[[ RECORDS SHOWN open ]]
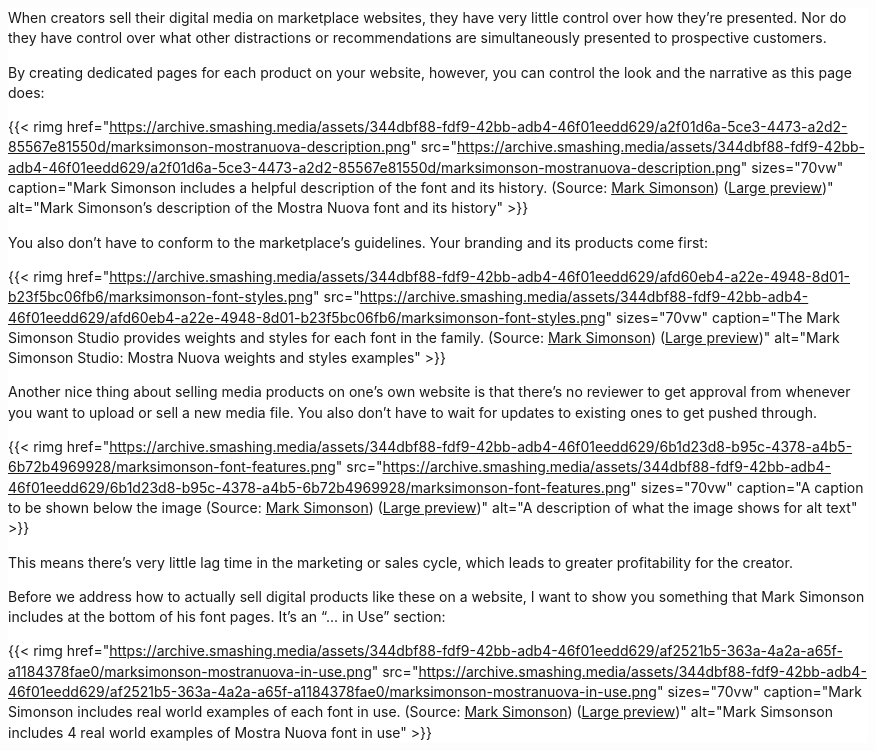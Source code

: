 When creators sell their digital media on marketplace websites, they have very little control over how they’re presented. Nor do they have control over what other distractions or recommendations are simultaneously presented to prospective customers. 

By creating dedicated pages for each product on your website, however, you can control the look and the narrative as this page does:

{{< rimg  href="https://archive.smashing.media/assets/344dbf88-fdf9-42bb-adb4-46f01eedd629/a2f01d6a-5ce3-4473-a2d2-85567e81550d/marksimonson-mostranuova-description.png" src="https://archive.smashing.media/assets/344dbf88-fdf9-42bb-adb4-46f01eedd629/a2f01d6a-5ce3-4473-a2d2-85567e81550d/marksimonson-mostranuova-description.png" sizes="70vw" caption="Mark Simonson includes a helpful description of the font and its history. (Source: <a href='https://www.marksimonson.com/'>Mark Simonson</a>) (<a href='https://archive.smashing.media/assets/344dbf88-fdf9-42bb-adb4-46f01eedd629/a2f01d6a-5ce3-4473-a2d2-85567e81550d/marksimonson-mostranuova-description.png'>Large preview</a>)" alt="Mark Simonson’s description of the Mostra Nuova font and its history" >}}

You also don’t have to conform to the marketplace’s guidelines. Your branding and its products come first: 

{{< rimg  href="https://archive.smashing.media/assets/344dbf88-fdf9-42bb-adb4-46f01eedd629/afd60eb4-a22e-4948-8d01-b23f5bc06fb6/marksimonson-font-styles.png" src="https://archive.smashing.media/assets/344dbf88-fdf9-42bb-adb4-46f01eedd629/afd60eb4-a22e-4948-8d01-b23f5bc06fb6/marksimonson-font-styles.png" sizes="70vw" caption="The Mark Simonson Studio provides weights and styles for each font in the family. (Source: <a href='https://www.marksimonson.com/'>Mark Simonson</a>) (<a href='https://archive.smashing.media/assets/344dbf88-fdf9-42bb-adb4-46f01eedd629/afd60eb4-a22e-4948-8d01-b23f5bc06fb6/marksimonson-font-styles.png'>Large preview</a>)" alt="Mark Simonson Studio: Mostra Nuova weights and styles examples" >}}

Another nice thing about selling media products on one’s own website is that there’s no reviewer to get approval from whenever you want to upload or sell a new media file. You also don’t have to wait for updates to existing ones to get pushed through. 

{{< rimg  href="https://archive.smashing.media/assets/344dbf88-fdf9-42bb-adb4-46f01eedd629/6b1d23d8-b95c-4378-a4b5-6b72b4969928/marksimonson-font-features.png" src="https://archive.smashing.media/assets/344dbf88-fdf9-42bb-adb4-46f01eedd629/6b1d23d8-b95c-4378-a4b5-6b72b4969928/marksimonson-font-features.png" sizes="70vw" caption="A caption to be shown below the image (Source: <a href='https://www.marksimonson.com/'>Mark Simonson</a>) (<a href='https://archive.smashing.media/assets/344dbf88-fdf9-42bb-adb4-46f01eedd629/6b1d23d8-b95c-4378-a4b5-6b72b4969928/marksimonson-font-features.png'>Large preview</a>)" alt="A description of what the image shows for alt text" >}}

This means there’s very little lag time in the marketing or sales cycle, which leads to greater profitability for the creator. 

Before we address how to actually sell digital products like these on a website, I want to show you something that Mark Simonson includes at the bottom of his font pages. It’s an “... in Use” section: 

{{< rimg  href="https://archive.smashing.media/assets/344dbf88-fdf9-42bb-adb4-46f01eedd629/af2521b5-363a-4a2a-a65f-a1184378fae0/marksimonson-mostranuova-in-use.png" src="https://archive.smashing.media/assets/344dbf88-fdf9-42bb-adb4-46f01eedd629/af2521b5-363a-4a2a-a65f-a1184378fae0/marksimonson-mostranuova-in-use.png" sizes="70vw" caption="Mark Simonson includes real world examples of each font in use. (Source: <a href='https://www.marksimonson.com/'>Mark Simonson</a>) (<a href='https://archive.smashing.media/assets/344dbf88-fdf9-42bb-adb4-46f01eedd629/af2521b5-363a-4a2a-a65f-a1184378fae0/marksimonson-mostranuova-in-use.png'>Large preview</a>)" alt="Mark Simsonson includes 4 real world examples of Mostra Nuova font in use" >}}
[[ RECORDS SHOWN closed ]]
WHAT THIS TASK INVOLVES: Give again, exactly, the lines from the start of the data through the one holding "By creating dedicated"; omit the pictures.

RESPONSE:
Source code

: When creators sell their digital media on marketplace websites, they have very little control over how they’re presented. Nor do they have control over what other distractions or recommendations are simultaneously presented to prospective customers. 

By creating dedicated pages for each product on your website, however, you can control the look and the narrative as this page does:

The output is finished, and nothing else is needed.